# Path of Exile



## CrazyMoronX (Aug 31, 2011)

So I noticed we don't have a thread for this.




Anyone interested in Diablo-esque games should take note of this one. It's a free game, free-to-play, online, and modeled after Diablo. 


So I got into the Beta and played it last night. The graphics are nice for this type of a game and it's shaping up to be a legitimate contender with the likes of Diablo III and Torchlight II. So far the best thing about the game that I've seen is that they implement a skill system based on skill gems that you can socket into items (like in Diablo II) and mix and match. The gems also level up separately from you as you use them which is nice.

Also, the creators of the game are very in-tune with the people testing the game and the players of the game and add or modify content as it progresses based on feedback. 


That said, the game creators are aiming to make money. Their business model is optional microtransactions that supposedly give the people that use them no advantage over anyone else, but mostly cosmetic boosts and other luxury shit that I can live without.


----------



## Dionysus (Aug 31, 2011)

I signed up a long while ago but haven't been invited to the closed beta. Though, I don't know if I want to be. I'd rather have a more finished project and not feel the need to report on bugs (as I have that itch).

And this is priced just right for a game that expects me to be online all the time I play. 

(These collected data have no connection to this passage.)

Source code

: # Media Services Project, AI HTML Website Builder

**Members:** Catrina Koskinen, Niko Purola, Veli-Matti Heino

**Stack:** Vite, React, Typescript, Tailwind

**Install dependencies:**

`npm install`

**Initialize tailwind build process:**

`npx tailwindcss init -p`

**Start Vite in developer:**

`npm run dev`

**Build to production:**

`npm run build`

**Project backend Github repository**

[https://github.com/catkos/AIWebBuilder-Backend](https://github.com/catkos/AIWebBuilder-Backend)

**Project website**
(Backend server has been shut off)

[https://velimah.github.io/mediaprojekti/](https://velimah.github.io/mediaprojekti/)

What class(es) have you tried out?


----------



## Sharingan2000 (Sep 1, 2011)

I don't really consider this to be in the same league than Diablo 3, but it still look pretty fun. 

Looks like it's a spamfest even more than Diablo 2 though.
And the gear doesn't look that great. I might give it a try.

If anyone is interested in some Witch gameplay from the Beta, you can go on ForceStrategyGaming's channel on Youtube.


----------



## CrazyMoronX (Sep 1, 2011)

Dionysus said:


> I signed up a long while ago but haven't been invited to the closed beta. Though, I don't know if I want to be. I'd rather have a more finished project and not feel the need to report on bugs (as I have that itch).
> 
> And this is priced just right for a game that expects me to be online all the time I play.
> 
> What class(es) have you tried out?


True, the beta is very incomplete. It has an incomplete vibe to it where sounds are missing here and there, no voice acting exists, and there isn't really a story so far. I just needed something to play and hoped to get into this and help these little guys out with my massive knowledge. 

So far I've tried the Templar and the Marauder. Really the only major differences in either I've seen so far is that the Marauder has been offered different skills (though they can use the same identical skills). I should try a dexterity build next to see what they're like.



Sharingan2000 said:


> I don't really consider this to be in the same league than Diablo 3, but it still look pretty fun.
> 
> Looks like it's a spamfest even more than Diablo 2 though.
> And the gear doesn't look that great. I might give it a try.
> ...



I think the game has a lot of potential. I'll be putting in my suggestions to make it a better game and see what happens. I welcome feedback on what you think should be included and I can suggest that, too. The team is very attentive to feedback right now and implement things per patch that we explicitly ask for.


----------



## Dionysus (Sep 1, 2011)

From what I've read, classes have affinities to certain attributes but any skill gems can be used by any class, right? Skill gem drops might dictate things though.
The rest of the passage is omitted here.